Answer
$\frac{\pi}{6}+k\pi$, $\frac{\pi}{4}+k\pi$, $\frac{5\pi}{6}+k\pi$
Work Step by Step
$3\tan^3 \theta-3\tan^2 \theta-\tan \theta+1=0$
$3\tan^2\theta(\tan \theta-1)-(\tan \theta-1)=0$
$(3\tan^2 \theta-1)(\tan \theta-1)=0$
$(\sqrt{3}\tan \theta+1)(\sqrt{3}\tan \theta-1)(\tan\theta-1)=0$
If $\sqrt{3}\tan \theta+1=0$, then $\sqrt{3}\tan \theta=-1$, and $\tan \theta=-\frac{\sqrt{3}}{3}$. The solutions are $\frac{5\pi}{6}+k\pi$.

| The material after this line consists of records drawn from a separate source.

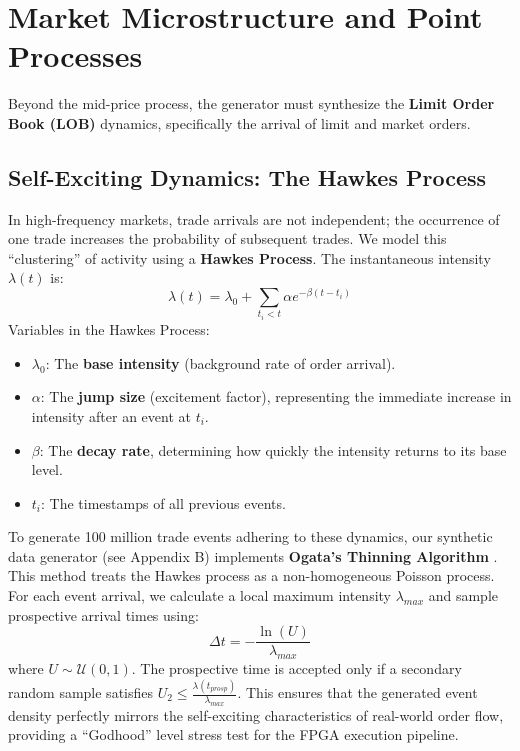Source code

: \section{Market Microstructure and Point Processes}
Beyond the mid-price process, the generator must synthesize the \textbf{Limit Order Book (LOB)} dynamics, specifically the arrival of limit and market orders.

\subsection{Self-Exciting Dynamics: The Hawkes Process}
In high-frequency markets, trade arrivals are not independent; the occurrence of one trade increases the probability of subsequent trades. We model this ``clustering'' of activity using a \textbf{Hawkes Process}. The instantaneous intensity $\lambda(t)$ is:
\begin{equation}
    \lambda(t) = \lambda_0 + \sum_{t_i < t} \alpha e^{-\beta(t - t_i)}
\end{equation}
Variables in the Hawkes Process:
\begin{itemize}
    \item $\lambda_0$: The \textbf{base intensity} (background rate of order arrival).
    \item $\alpha$: The \textbf{jump size} (excitement factor), representing the immediate increase in intensity after an event at $t_i$.
    \item $\beta$: The \textbf{decay rate}, determining how quickly the intensity returns to its base level.
    \item $t_i$: The timestamps of all previous events.
\end{itemize}

To generate 100 million trade events adhering to these dynamics, our synthetic data generator (see Appendix B) implements \textbf{Ogata’s Thinning Algorithm} \citep{Ogata1981}. This method treats the Hawkes process as a non-homogeneous Poisson process. For each event arrival, we calculate a local maximum intensity $\lambda_{max}$ and sample prospective arrival times using:
\begin{equation}
    \Delta t = -\frac{\ln(U)}{\lambda_{max}}
\end{equation}
where $U \sim \mathcal{U}(0,1)$. The prospective time is accepted only if a secondary random sample satisfies $U_2 \leq \frac{\lambda(t_{prosp})}{\lambda_{max}}$. This ensures that the generated event density perfectly mirrors the self-exciting characteristics of real-world order flow, providing a ``Godhood'' level stress test for the FPGA execution pipeline.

If $\sqrt{3}\tan \theta-1=0$, then $\sqrt{3}\tan \theta=1$, and $\tan \theta=\frac{\sqrt{3}}{3}$. The solutions are $\frac{\pi}{6}+k\pi$.
If $\tan \theta-1=0$, then $\tan \theta=1$. The solutions are $\frac{\pi}{4}+k\pi$.